Supprimer 'filtre.py'

filtre.py

@@ -1,116 +0,0 @@
-from filtre_gui import *
-from math import *
-
-#lancer le calcul
-def signals(self):
-    self.calculer_pushbutton.clicked.connect(self.calc)
-
-def calc(self):
-    frequence = int(self.freqCp_lineedit.text())
-    amplitude = float(self.amplitude_lineedit.text())
-    impedance = float(self.impEntree_lineedit.text())
-    ordre = int(self.ordre_lineedit.text())
-    w = calcul_w( frequence)
-    b=calcul_b(amplitude)
-    gamma = calcul_gamma(b,ordre)
-    ak=calcul_ak(ordre)
-    bk = calcul_bk(ordre,gamma)
-    gk = calcul_gk(ordre,ak,bk,gamma)
-    ck,lk=ck_lk_calcul(ordre,impedance,w,gk)
-
-    r = calcul_r(ordre,impedance,b)
-    rn=calcul_Rn(r,impedance)
-    textdecompletion=''
-    for i in range (ordre//2):
-        textdecompletion= textdecompletion + "L" + str(i) + "= " + str(lk[i]) + " \n"
-    self.resultatlk_textedit.setText(textdecompletion)
-    textdecompletion=''
-    for i in range (ordre//2):
-        textdecompletion= textdecompletion + "C" + str(i) + "= " + str(ck[i]) + " \n"
-    self.resultatck_textedit.setText(textdecompletion)
-    self.resultatrn_lineedit.setText(str(rn))
-
-    #self.resultat_lineedit.setText('lk ='+str(lk)+'\nck='+str(ck)+'\nrn ='+str(rn))
-
-#Calcul de wc
-def calcul_w(frequence):
-    wc=2.*pi*frequence
-    return wc
-
-#Calcul de b
-def calcul_b(amplitude):
-    b=log(cosh(amplitude/17.37)/sinh(amplitude/17.37))

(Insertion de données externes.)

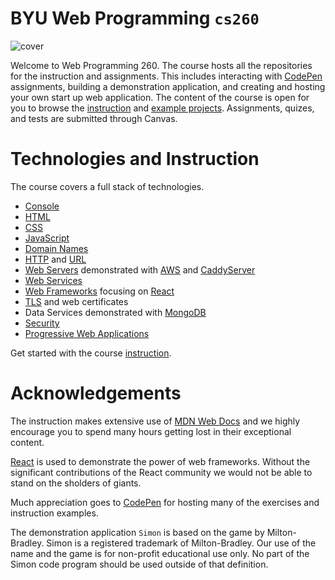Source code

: # BYU **Web Programming** `cs260`

![cover](https://github.com/webprogramming260/.github/blob/08a41f59572d5a48fbc54d4c0bf28e698b35d634/profile/webprogrammingcover.jpg)

Welcome to Web Programming 260. The course hosts all the repositories for the instruction and assignments. This includes interacting with [CodePen](https://codepen.io) assignments, building a demonstration application, and creating and hosting your own start up web application. The content of the course is open for you to browse the [instruction](./instructionTopics.md) and [example projects](https://demo.cs260.click). Assignments, quizes, and tests are submitted through Canvas.

# Technologies and Instruction

The course covers a full stack of technologies.

- [Console](https://developer.mozilla.org/en-US/docs/Learn/Tools_and_testing/Understanding_client-side_tools/Command_line)
- [HTML](https://developer.mozilla.org/en-US/docs/Web/HTML)
- [CSS](https://developer.mozilla.org/en-US/docs/Web/CSS)
- [JavaScript](https://developer.mozilla.org/en-US/docs/Web/JavaScript/Language_Overview)
- [Domain Names](https://developer.mozilla.org/en-US/docs/Learn/Common_questions/What_is_a_domain_name)
- [HTTP](https://developer.mozilla.org/en-US/docs/Web/HTTP) and [URL](https://developer.mozilla.org/en-US/docs/Learn/Common_questions/What_is_a_URL)
- [Web Servers](https://developer.mozilla.org/en-US/docs/Learn/Common_questions/What_is_a_web_server) demonstrated with [AWS](https://aws.amazon.com//) and [CaddyServer](https://caddyserver.com/)
- [Web Services](https://developer.mozilla.org/en-US/docs/Learn/JavaScript/Client-side_web_APIs/Introduction)
- [Web Frameworks](https://developer.mozilla.org/en-US/docs/Learn/Tools_and_testing/Client-side_JavaScript_frameworks/Introduction) focusing on [React](react/react.md)
- [TLS](https://developer.mozilla.org/en-US/docs/Web/Security/Transport_Layer_Security) and web certificates
- Data Services demonstrated with [MongoDB](https://www.mongodb.com/)
- [Security](https://developer.mozilla.org/en-US/docs/Web/Security)
- [Progressive Web Applications](https://developer.mozilla.org/en-US/docs/Web/Progressive_web_apps)

Get started with the course [instruction](instructionTopics.md).

# Acknowledgements

The instruction makes extensive use of [MDN Web Docs](https://developer.mozilla.org/) and we highly encourage you to spend many hours getting lost in their exceptional content.

[React](https://reactjs.org) is used to demonstrate the power of web frameworks. Without the significant contributions of the React community we would not be able to stand on the sholders of giants.

Much appreciation goes to [CodePen](codepen.io) for hosting many of the exercises and instruction examples.

The demonstration application `Simon` is based on the game by Milton-Bradley. Simon is a registered trademark of Milton-Bradley. Our use of the name and the game is for non-profit educational use only. No part of the Simon code program should be used outside of that definition.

-    #b=log((exp(2*(impedance/17.37))+1)/((exp(2*(impedance/17.37))-1)))
-    #b=0.002745
-    return b
-
-#Calcul de rn
-def calcul_r(ordre,impedance,b):
-    if ordre==1:
-        r=1.*impedance
-    else:
-        r=pow((tanh(b/4.)),2)
-    return r
-
-#Calcul de gamma
-def calcul_gamma(b,ordre):
-    gamma=sinh(b/(2*ordre))
-    return gamma
-
-#Cacule de ak
-def calcul_ak(ordre):
-    ak=[0]*ordre
-    for i in range(ordre):
-        ak[i]=sin(((2.*(i+1)-1)*pi)/(2.*ordre))
-    return ak
-
-#Calcul de bk
-def calcul_bk(ordre,gamma):
-    bk=[0]*ordre
-    for i in range(ordre):
-        bk[i]=gamma*gamma+sin(((i+1)*pi)/ordre)*sin(((i+1)*pi)/ordre)
-    return bk
-
-#Calcul de gk
-def calcul_gk(ordre,ak,bk,gamma):
-    gk=[0]*ordre
-    gk[0] = ((2.*ak[0])/gamma)
-    #print("GK0")
-    #print(gk[0])
-    for j in range(1,ordre):
-        gk[j]=((4.*ak[j-1]*ak[j])/float((bk[j-1]*gk[j-1])))
-    return gk
-
-#Calcul de cl et lk
-def ck_lk_calcul(ordre, impedance, wc, gk):
-    ck=[0]*ordre
-    lk=[0]*ordre
-    if (ordre%2)==0:
-        for i in range(ordre//2):
-            lk[i]=(impedance/wc)*gk[i]
-        for i in range(ordre//2):
-            ck[i]=(1./impedance)*(1./wc)*gk[i]
-    else:
-        for i in range(ordre//2):
-            lk[i]=(impedance/wc)*gk[i]
-        for i in range((ordre//2)+1):
-            ck[i]=(1./impedance)*(1./wc)*gk[i]
-    return(ck,lk)
-
-def calcul_Rn(r,impedance):
-    rn=r*impedance
-    return rn
-
-
-Ui_MainWindow.signals = signals  #edite les atibuts de Ui_MainWindow
-Ui_MainWindow.calc = calc #test = resultat du test
-
-if __name__ == "__main__":  # A library or a stand-alone program
-    import sys
-    app = QtWidgets.QApplication(sys.argv)  # Must create a QApplication object, sys.argv allows passing parameters in command line
-    MainWindow = QtWidgets.QMainWindow()  # Create a main window instance.
-    ui = Ui_MainWindow()  # Create a Ui_MainWindow instance
-    ui.setupUi(MainWindow)  # Add widgets to the main window
-    ui.signals()  # Connect signals with the appropriate functions
-    MainWindow.show()  # Show the main window
-    sys.exit(app.exec_())  # If a termination signal is captured, exit the program.